A
female
age
30-35,
anonymous
writes: Hi I am in need of some advice. There is a guy on my sports team who when we first met I kept catching him glancing over to me and when our eyes met we would smile and look away shyly. This happened over several months. We started talking more and more and at the end of training sessions he would wait so we could walk to the car park together. I'm not the sort of girl who is confident with guys, but when my best friend told me she made the first move with a guy in her block and he said yes , I thought what can I lose from asking him to hang out. So I text him to see if he wanted to go for a drink sometime. I had prepared myself for different replies, yes, no, sorry I've got a girlfriend, I just see you as a friend. But the reply I got was ..."sorry but I'm trapped in a unhappy relationship. ... If I was single I would have said yes without hesitation, a large part of me wishes I were... "Before he'd seen it he replied again saying sorry that was really rude I should not have put my relationship problems onto you.
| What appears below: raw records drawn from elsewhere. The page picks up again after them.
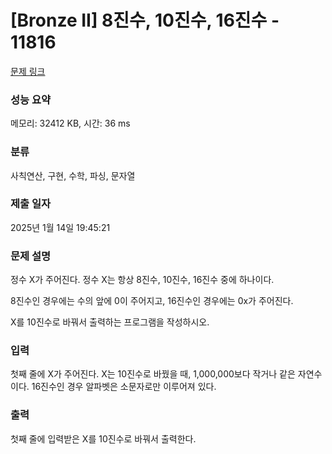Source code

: # [Bronze II] 8진수, 10진수, 16진수 - 11816 

[문제 링크](https://www.acmicpc.net/problem/11816) 

### 성능 요약

메모리: 32412 KB, 시간: 36 ms

### 분류

사칙연산, 구현, 수학, 파싱, 문자열

### 제출 일자

2025년 1월 14일 19:45:21

### 문제 설명

<p>정수 X가 주어진다. 정수 X는 항상 8진수, 10진수, 16진수 중에 하나이다.</p>

<p>8진수인 경우에는 수의 앞에 0이 주어지고, 16진수인 경우에는 0x가 주어진다.</p>

<p>X를 10진수로 바꿔서 출력하는 프로그램을 작성하시오.</p>

### 입력 

 <p>첫째 줄에 X가 주어진다. X는 10진수로 바꿨을 때, 1,000,000보다 작거나 같은 자연수이다. 16진수인 경우 알파벳은 소문자로만 이루어져 있다.</p>

### 출력 

 <p>첫째 줄에 입력받은 X를 10진수로 바꿔서 출력한다.</p>

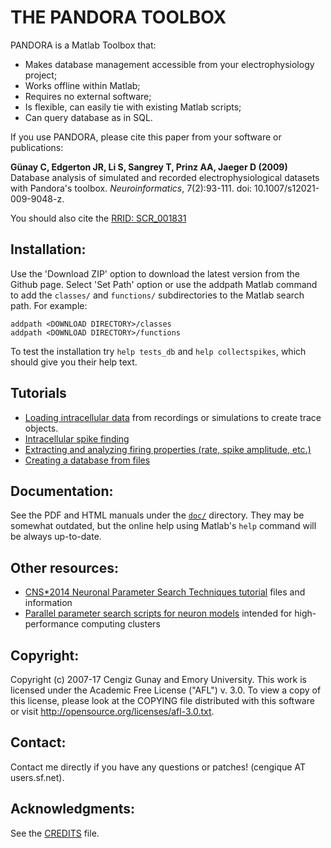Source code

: <meta charset="UTF-8">

THE PANDORA TOOLBOX
====================

PANDORA is a Matlab Toolbox that: 

- Makes database management accessible from your electrophysiology project; 
- Works offline within Matlab; 
- Requires no external software; 
- Is flexible, can easily tie with existing Matlab scripts; 
- Can query database as in SQL. 

If you use PANDORA, please cite this paper from your software or publications:

**Günay C, Edgerton JR, Li S, Sangrey T, Prinz AA, Jaeger D (2009)** Database analysis of simulated and recorded electrophysiological datasets with Pandora's toolbox. *Neuroinformatics*, 7(2):93-111. doi: 10.1007/s12021-009-9048-z.

You should also cite the [RRID: SCR_001831](https://scicrunch.org/resources/about/registry/SCR_001831)

Installation:
--------------------

Use the 'Download ZIP' option to download the latest version from the
Github page. Select 'Set Path' option or use the addpath Matlab
command to add the `classes/` and `functions/` subdirectories to the
Matlab search path. For example:

    addpath <DOWNLOAD DIRECTORY>/classes
    addpath <DOWNLOAD DIRECTORY>/functions
    
To test the installation try `help tests_db` and `help collectspikes`,
which should give you their help text.

Tutorials
--------------------

* [Loading intracellular data](doc/tutorials/incf/load-trace.markdown)
  from recordings or simulations to create trace objects.
* [Intracellular spike finding](doc/tutorials/incf/finding-spikes-incf.markdown)
* [Extracting and analyzing firing properties (rate, spike amplitude, etc.)](doc/tutorials/incf/extracting-spike-info.markdown)
* [Creating a database from files](doc/tutorials/incf/database_from_dataset_tutorial.md)

Documentation:
--------------------

See the PDF and HTML manuals under the [`doc/`](doc/) directory. They may be
somewhat outdated, but the online help using Matlab's `help` command
will be always up-to-date.

Other resources:
--------------------

- [CNS*2014 Neuronal Parameter Search Techniques tutorial](https://sites.google.com/site/neuroparamsearchtut/) files and information
- [Parallel parameter search scripts for neuron models](https://github.com/cengique/param-search-neuro) intended for high-performance computing clusters

Copyright:
--------------------

Copyright (c) 2007-17 Cengiz Gunay <cengique AT users.sf.net> and
Emory University.  This work is licensed under the Academic Free
License ("AFL") v. 3.0. To view a copy of this license, please look at
the COPYING file distributed with this software or visit
http://opensource.org/licenses/afl-3.0.txt.

Contact:
--------------------

Contact me directly if you have any questions or patches! (cengique AT users.sf.net).

Acknowledgments:
--------------------

See the [CREDITS](CREDITS) file.
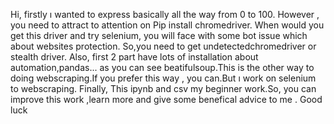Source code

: Hi, firstly ı wanted to express basically all the way from 0 to 100. However , you need to attract to attention on Pip install chromedriver. When would you get this driver and try selenium, you will face with some bot issue which about websites protection. So,you need to get undetectedchromedriver or stealth driver.
Also, first 2 part have lots of installation about automation,pandas... as you can see  beatifulsoup.This is the other way to doing webscraping.If you prefer this way , you can.But ı work on selenium to webscraping.
Finally, This ipynb and csv my beginner work.So, you can improve this work ,learn more and give some benefical advice to me .
Good luck
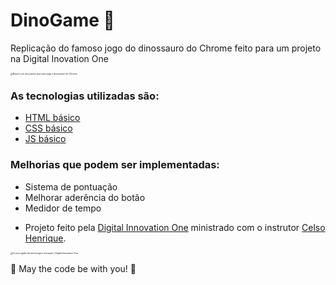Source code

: # DinoGame 🚀
Replicação do famoso jogo do dinossauro do Chrome feito para um projeto na Digital Inovation One

<img src="https://uploads.jovemnerd.com.br/wp-content/uploads/2018/09/brasil-joga-dinossauro-chrome.jpg" alt="Brasil é um dos países que mais joga o dinossauro do Chrome" style="zoom: 25%;" />

### As tecnologias utilizadas são:
* [HTML básico](https://www.w3schools.com/html/)
* [CSS básico](https://developer.mozilla.org/pt-BR/docs/Web/CSS)
* [JS básico](https://www.javascript.com/)

### Melhorias que podem ser implementadas:
* Sistema de pontuação
* Melhorar aderência do botão
* Medidor de tempo

- Projeto feito pela [Digital Innovation One](https://digitalinnovation.one/) ministrado com o instrutor [Celso Henrique](https://github.com/celso-henrique).

<img src="https://hermes.digitalinnovation.one/site/images/cover_dio.jpg" alt="Cursos grátis de tecnologia e inovação | Digital Innovation One" style="zoom:25%;" />

🚀 May the code be with you! 🚀

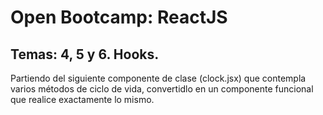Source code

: # Open Bootcamp: ReactJS

## Temas: 4, 5 y 6. Hooks.

Partiendo del siguiente componente de clase (clock.jsx) que contempla varios métodos de ciclo de vida, convertidlo en un componente funcional que realice exactamente lo mismo.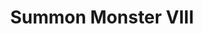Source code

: ---
title: "Summon Monster VIII"

spell:
  schools:
    - name:        "Conjuration"
      subschools:  ["Summoning"]
      descriptors: ["see text for summon monster I"]
  classes:
    - name:  "Cleric"
      abbr:  "Clr"
      level: 8
    - name:  "Sorcerer/Wizard"
      abbr:  "Sor/Wiz"
      level: 8
  description:        |
    This spell functions like summon monster I, except that you can summon one creature from the 8th-level list, {% die_roll 1 3 0 %} creatures of the same kind from the 7th-level list, or {% die_roll 1 4 1 %} creatures of the same kind from a lower-level list.

    |---
    | Monster | Alignment
    |-|-
    | Celestial dire bear | LG
    | Celestial cachalot whale<sup>1</sup> | NG
    | Celestial triceratops | NG
    | Lillend | CG
    | Elemental, greater (any) | N
    | Fiendish giant squid<sup>1</sup> | LE
    | Hellcat | LE
    | Fiendish monstrous centipede, Colossal | NE
    | Fiendish dire tiger | CE
    | Fiendish monstrous spider, Gargantuan | CE
    | Fiendish tyrannosaurus | CE
    | Vrock (demon) | CE
    |===
    | <sup>1</sup> May be summoned only into an aquatic or watery environment. |<
    {: .table .table-bordered .table-hover }
---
He then tried to carry on a normal conversation.I don't know what to do. I don't know whether to walk away or carry on as we were before? He is a shy guy so It sounds to me like he is keeping is relationship problems bottled up. Should I offer to listen if he wants to talk about it or would that be too awkward now I've declared an interest? I like him so I don't like the thought of him being unhappy. Any advice would be appreciated. Thanks :)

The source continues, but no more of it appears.